Lopez Nunez Oscar F, Pizon Anthony F, Tamama Kenichi
Department of Pathology, University of Pittsburgh School of Medicine, Pittsburgh, Pennsylvania; Clinical Laboratories, University of Pittsburgh Medical Center, Presbyterian Hospital, Pittsburgh, Pennsylvania.
Division of Medical Toxicology, Department of Emergency Medicine, University of Pittsburgh School of Medicine, Pittsburgh, Pennsylvania.
J Emerg Med. 2017 Nov;53(5):e67-e71. doi: 10.1016/j.jemermed.2017.08.023. Epub 2017 Oct 4.
Ricin is a protein toxin derived from the castor bean plant Ricinus communis. Several cases secondary to its consumption have been published and, more recently, its use as a potential bioterrorism agent has also been reported. Oral absorption of ricin is highly erratic, leading to a wide spectrum of symptoms. In addition, conventional urine drug screening tests will not be able to detect this compound, posing a diagnostic challenge.
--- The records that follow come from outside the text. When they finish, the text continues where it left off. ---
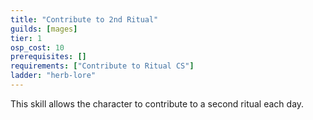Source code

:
 ```yaml
---
title: "Contribute to 2nd Ritual"
guilds: [mages]
tier: 1
osp_cost: 10
prerequisites: []
requirements: ["Contribute to Ritual CS"]
ladder: "herb-lore"
---
```

This skill allows the character to contribute to a second ritual each day.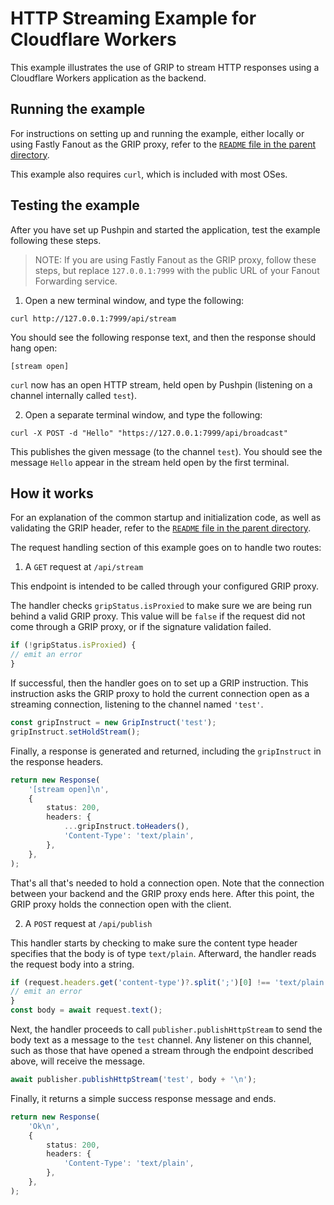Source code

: # HTTP Streaming Example for Cloudflare Workers

This example illustrates the use of GRIP to stream HTTP responses
using a Cloudflare Workers application as the backend.

## Running the example

For instructions on setting up and running the example, either locally or using
Fastly Fanout as the GRIP proxy, refer to the [`README` file in the parent directory](../).

This example also requires `curl`, which is included with most OSes.

## Testing the example

After you have set up Pushpin and started the application, test the example
following these steps.

> NOTE: If you are using Fastly Fanout as the GRIP proxy, follow these steps, but
replace `127.0.0.1:7999` with the public URL of your Fanout Forwarding service.

1. Open a new terminal window, and type the following:

```
curl http://127.0.0.1:7999/api/stream
```

You should see the following response text, and then the response should hang open:
```
[stream open]
```

`curl` now has an open HTTP stream, held open by Pushpin (listening on a channel internally called `test`).

2. Open a separate terminal window, and type the following:

```
curl -X POST -d "Hello" "https://127.0.0.1:7999/api/broadcast"
```

This publishes the given message (to the channel `test`).  You should see the message `Hello`
appear in the stream held open by the first terminal.

## How it works

For an explanation of the common startup and initialization code, as well as
validating the GRIP header, refer to the [`README` file in the parent
directory](../README.md#description-of-common-code-between-the-examples).

The request handling section of this example goes on to handle two routes:

1. A `GET` request at `/api/stream`

This endpoint is intended to be called through your configured GRIP proxy.

The handler checks `gripStatus.isProxied` to make sure we are being run behind a valid
GRIP proxy. This value will be `false` if the request did not come through a GRIP proxy,
or if the signature validation failed.

```typescript
if (!gripStatus.isProxied) {
// emit an error
}
```

If successful, then the handler goes on to set up a GRIP instruction.
This instruction asks the GRIP proxy to hold the current connection open
as a streaming connection, listening to the channel named `'test'`.

```typescript
const gripInstruct = new GripInstruct('test');
gripInstruct.setHoldStream();
```

Finally, a response is generated and returned, including the
`gripInstruct` in the response headers.

```typescript
return new Response(
    '[stream open]\n',
    {
        status: 200,
        headers: {
            ...gripInstruct.toHeaders(),
            'Content-Type': 'text/plain',
        },
    },
);
```

That's all that's needed to hold a connection open. Note that the connection between
your backend and the GRIP proxy ends here. After this point, the GRIP proxy holds the
connection open with the client.

2. A `POST` request at `/api/publish`

This handler starts by checking to make sure the content type header specifies that
the body is of type `text/plain`. Afterward, the handler reads the request body into
a string.

```typescript
if (request.headers.get('content-type')?.split(';')[0] !== 'text/plain') {
// emit an error
}
const body = await request.text();
```

Next, the handler proceeds to call `publisher.publishHttpStream` to send the
body text as a message to the `test` channel. Any listener on this channel,
such as those that have opened a stream through the endpoint described above,
will receive the message.

```typescript
await publisher.publishHttpStream('test', body + '\n');
```

Finally, it returns a simple success response message and ends.

```typescript
return new Response(
    'Ok\n',
    {
        status: 200,
        headers: {
            'Content-Type': 'text/plain',
        },
    },
);
```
A male teenager intended to die by ingesting 200 castor beans after mixing and blending them with juice. Eight hours later, he presented with weakness, light-headedness, nausea, and vomiting and sought medical treatment. The patient was admitted and treated conservatively. An immune-based standard urine toxicology drug screen panel was reported as negative. A comprehensive untargeted urine drug screen test showed the presence of ricinine, a surrogate marker of ricin intoxication. He was transferred to the psychiatric service 3 days after admission. WHY SHOULD AN EMERGENCY PHYSICIAN BE AWARE OF THIS?: This case highlights the importance of knowing the peculiar pharmacokinetic properties of ricin after oral ingestion of castor beans and toxin release through mastication. Emergency physicians should be aware that oral absorption of ricin is dependent on several factors, such type and size of seeds and the geographic harvesting region, making it extremely difficult to estimate its lethality based solely on the number of ingested beans. Finally, comprehensive untargeted urine drug screening testing is highly valuable as a diagnostic tool in this context.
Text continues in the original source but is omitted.